Отвращение или страх, что именно возбуждалось появлением этой тени? – не умею сказать; но полагаю, и то и другое. Оба эти чувства, в этом случае, были вполне извинительны, так-как под черной сутаной, кравшейся в темноте, билось сатанинское сердце, взволнованное преступным замыслом такого пошиба, который в состоянии зародиться и воплотиться только в клерикальной душе.

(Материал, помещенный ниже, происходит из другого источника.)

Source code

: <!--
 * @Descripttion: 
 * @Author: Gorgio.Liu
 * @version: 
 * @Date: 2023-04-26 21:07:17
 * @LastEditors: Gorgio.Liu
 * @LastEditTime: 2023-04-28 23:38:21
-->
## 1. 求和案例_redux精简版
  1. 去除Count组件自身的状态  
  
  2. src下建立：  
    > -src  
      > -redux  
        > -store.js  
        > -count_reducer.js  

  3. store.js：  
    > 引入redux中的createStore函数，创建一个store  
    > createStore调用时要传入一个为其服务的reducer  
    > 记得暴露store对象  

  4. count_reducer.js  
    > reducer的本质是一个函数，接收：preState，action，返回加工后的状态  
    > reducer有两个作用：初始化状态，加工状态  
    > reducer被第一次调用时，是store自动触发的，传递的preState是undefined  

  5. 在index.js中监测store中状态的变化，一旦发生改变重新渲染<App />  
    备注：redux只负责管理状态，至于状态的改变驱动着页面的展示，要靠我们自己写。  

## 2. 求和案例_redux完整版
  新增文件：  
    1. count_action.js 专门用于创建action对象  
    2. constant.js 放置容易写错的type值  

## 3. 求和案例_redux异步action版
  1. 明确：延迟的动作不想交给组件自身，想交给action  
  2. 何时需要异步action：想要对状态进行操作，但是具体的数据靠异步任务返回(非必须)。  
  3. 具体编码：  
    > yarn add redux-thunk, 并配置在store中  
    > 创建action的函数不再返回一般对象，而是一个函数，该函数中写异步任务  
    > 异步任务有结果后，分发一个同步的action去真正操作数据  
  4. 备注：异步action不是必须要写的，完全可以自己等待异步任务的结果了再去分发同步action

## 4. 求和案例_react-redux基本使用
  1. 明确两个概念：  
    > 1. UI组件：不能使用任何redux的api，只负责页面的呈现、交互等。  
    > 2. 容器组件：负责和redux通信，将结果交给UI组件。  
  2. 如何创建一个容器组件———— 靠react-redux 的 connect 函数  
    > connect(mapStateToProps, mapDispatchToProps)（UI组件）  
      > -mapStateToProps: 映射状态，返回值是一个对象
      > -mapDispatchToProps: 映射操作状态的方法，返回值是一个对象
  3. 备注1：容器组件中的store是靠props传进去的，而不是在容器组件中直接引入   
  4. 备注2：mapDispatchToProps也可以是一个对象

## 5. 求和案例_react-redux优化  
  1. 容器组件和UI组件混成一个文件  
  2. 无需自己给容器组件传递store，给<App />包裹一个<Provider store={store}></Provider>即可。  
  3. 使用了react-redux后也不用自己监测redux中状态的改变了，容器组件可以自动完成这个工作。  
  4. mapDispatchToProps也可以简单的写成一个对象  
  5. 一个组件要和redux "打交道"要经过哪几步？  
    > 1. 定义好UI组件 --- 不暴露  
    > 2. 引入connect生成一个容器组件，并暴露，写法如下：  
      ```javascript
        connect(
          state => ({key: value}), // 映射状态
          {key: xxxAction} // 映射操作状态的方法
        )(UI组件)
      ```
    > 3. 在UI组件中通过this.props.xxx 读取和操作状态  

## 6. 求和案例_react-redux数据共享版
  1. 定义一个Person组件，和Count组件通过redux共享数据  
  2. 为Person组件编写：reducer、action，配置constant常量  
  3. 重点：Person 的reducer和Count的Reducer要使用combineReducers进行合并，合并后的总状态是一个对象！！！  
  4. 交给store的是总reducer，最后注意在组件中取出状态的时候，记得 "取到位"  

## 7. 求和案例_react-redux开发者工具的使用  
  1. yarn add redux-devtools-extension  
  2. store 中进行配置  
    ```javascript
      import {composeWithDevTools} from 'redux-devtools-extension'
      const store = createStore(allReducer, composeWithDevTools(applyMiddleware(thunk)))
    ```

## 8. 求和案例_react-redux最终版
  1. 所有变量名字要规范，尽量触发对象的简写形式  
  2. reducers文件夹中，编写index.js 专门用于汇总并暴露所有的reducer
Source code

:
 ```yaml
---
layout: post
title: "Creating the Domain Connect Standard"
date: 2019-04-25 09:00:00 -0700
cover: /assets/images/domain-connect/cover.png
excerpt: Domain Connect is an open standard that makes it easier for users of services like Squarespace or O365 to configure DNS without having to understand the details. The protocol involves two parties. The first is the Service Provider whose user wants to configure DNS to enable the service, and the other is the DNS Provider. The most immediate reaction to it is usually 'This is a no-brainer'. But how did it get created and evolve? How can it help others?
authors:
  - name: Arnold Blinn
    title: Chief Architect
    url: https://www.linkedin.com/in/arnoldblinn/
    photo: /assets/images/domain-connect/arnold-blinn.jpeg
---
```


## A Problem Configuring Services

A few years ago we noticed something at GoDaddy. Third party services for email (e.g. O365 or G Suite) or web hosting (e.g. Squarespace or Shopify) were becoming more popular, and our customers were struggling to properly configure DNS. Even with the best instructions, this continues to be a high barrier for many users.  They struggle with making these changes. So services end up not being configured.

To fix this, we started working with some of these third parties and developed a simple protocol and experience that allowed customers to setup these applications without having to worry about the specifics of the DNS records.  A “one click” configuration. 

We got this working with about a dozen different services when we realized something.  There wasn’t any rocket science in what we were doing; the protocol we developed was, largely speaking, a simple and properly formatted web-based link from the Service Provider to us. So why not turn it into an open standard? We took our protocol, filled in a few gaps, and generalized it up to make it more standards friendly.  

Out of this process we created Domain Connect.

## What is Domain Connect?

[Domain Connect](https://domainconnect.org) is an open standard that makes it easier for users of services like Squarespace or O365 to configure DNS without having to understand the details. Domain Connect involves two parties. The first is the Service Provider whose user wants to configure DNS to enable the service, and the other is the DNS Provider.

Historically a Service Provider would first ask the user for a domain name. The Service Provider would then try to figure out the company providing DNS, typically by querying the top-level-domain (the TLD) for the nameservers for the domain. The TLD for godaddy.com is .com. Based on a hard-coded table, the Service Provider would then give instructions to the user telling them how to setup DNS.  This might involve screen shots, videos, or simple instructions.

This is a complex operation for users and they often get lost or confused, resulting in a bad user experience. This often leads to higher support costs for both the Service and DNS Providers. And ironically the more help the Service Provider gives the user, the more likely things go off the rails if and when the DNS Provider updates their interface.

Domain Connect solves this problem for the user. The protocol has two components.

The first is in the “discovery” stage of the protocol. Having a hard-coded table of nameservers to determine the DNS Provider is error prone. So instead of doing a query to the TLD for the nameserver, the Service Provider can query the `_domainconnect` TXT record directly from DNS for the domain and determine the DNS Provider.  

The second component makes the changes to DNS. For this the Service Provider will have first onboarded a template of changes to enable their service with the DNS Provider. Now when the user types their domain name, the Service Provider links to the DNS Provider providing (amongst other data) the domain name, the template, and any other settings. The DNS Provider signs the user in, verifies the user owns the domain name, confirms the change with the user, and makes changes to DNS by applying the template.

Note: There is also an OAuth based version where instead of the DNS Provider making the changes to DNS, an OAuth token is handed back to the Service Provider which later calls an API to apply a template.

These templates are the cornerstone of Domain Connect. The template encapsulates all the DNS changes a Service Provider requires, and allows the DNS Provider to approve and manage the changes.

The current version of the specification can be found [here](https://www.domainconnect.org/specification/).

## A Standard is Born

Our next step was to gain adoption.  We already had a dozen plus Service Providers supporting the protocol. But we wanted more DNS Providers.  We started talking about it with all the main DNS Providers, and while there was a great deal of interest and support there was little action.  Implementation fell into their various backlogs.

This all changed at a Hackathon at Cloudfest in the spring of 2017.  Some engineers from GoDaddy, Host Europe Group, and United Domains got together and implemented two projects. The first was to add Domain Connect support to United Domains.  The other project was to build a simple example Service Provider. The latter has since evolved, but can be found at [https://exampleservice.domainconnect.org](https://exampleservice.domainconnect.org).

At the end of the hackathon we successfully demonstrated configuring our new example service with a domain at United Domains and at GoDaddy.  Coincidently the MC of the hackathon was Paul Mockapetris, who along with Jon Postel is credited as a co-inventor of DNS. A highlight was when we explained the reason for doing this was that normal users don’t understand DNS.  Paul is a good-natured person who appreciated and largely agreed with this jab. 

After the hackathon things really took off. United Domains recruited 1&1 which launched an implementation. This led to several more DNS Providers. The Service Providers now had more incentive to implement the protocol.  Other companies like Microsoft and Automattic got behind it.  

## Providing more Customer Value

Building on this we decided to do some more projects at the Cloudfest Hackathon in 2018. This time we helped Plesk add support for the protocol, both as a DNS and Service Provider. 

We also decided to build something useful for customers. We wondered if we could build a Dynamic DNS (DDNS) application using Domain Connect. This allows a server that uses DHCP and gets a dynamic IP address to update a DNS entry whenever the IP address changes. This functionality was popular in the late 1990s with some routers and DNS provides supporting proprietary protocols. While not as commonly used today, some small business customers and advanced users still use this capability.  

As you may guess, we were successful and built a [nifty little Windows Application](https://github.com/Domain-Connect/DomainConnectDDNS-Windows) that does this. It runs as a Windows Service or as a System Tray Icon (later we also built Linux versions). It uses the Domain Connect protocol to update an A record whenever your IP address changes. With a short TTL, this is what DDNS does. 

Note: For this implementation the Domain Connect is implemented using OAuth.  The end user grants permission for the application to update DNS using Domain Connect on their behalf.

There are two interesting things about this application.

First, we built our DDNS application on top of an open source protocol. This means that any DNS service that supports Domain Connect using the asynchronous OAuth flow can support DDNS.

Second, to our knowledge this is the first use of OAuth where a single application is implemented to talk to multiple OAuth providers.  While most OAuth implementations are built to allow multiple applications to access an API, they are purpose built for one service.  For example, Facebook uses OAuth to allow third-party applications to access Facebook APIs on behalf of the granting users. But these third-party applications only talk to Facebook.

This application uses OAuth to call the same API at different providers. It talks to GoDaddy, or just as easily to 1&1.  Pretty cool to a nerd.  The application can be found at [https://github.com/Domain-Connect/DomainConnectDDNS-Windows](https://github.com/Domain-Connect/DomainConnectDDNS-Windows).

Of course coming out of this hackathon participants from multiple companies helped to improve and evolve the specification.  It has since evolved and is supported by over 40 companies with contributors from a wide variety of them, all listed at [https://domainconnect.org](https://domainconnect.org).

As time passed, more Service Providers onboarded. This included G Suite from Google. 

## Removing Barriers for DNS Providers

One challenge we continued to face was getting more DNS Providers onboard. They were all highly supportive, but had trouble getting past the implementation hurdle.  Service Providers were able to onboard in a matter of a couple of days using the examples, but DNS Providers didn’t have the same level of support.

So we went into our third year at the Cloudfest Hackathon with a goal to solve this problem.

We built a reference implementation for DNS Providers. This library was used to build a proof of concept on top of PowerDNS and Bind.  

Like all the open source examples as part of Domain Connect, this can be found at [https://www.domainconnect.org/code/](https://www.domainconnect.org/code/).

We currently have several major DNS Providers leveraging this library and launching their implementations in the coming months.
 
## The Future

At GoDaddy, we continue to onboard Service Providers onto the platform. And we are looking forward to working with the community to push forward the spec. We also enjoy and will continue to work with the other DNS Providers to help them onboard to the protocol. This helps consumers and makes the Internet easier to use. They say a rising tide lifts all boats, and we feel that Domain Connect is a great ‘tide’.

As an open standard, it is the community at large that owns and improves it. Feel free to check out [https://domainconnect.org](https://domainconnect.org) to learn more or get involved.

Приблизясь к воротам дома Помпео, расположенного в глубине пиаццы, незнакомец, осторожно приподняв защелку, тихонько опустил ее и вперил пытливые глазки в густую темноту улицы, опасаясь, вероятно, чтоб не помешали ему совершить то подлое дело, которым готовился пополнить он ряд мрачных драм своего гнусного жития.
Но кому было мешать совершителю преступлений там, где хозяйничают наемщик и папист? где, из многочисленного населения, все, что еще представлялось порядочным, было заключено, сослано или доведено до нищеты?
Ворота аристократического дома отворились; привратник, узнавший «почтеннейшаго» отца Игнацио, поклонился ему земным поклоном, чмокнул его в руку и посветил, провожая до первых ступеней лестницы больше для парада, чем для нужды, ибо лестница одного из богатейших домов Рима была ярко освещена большою люстрой.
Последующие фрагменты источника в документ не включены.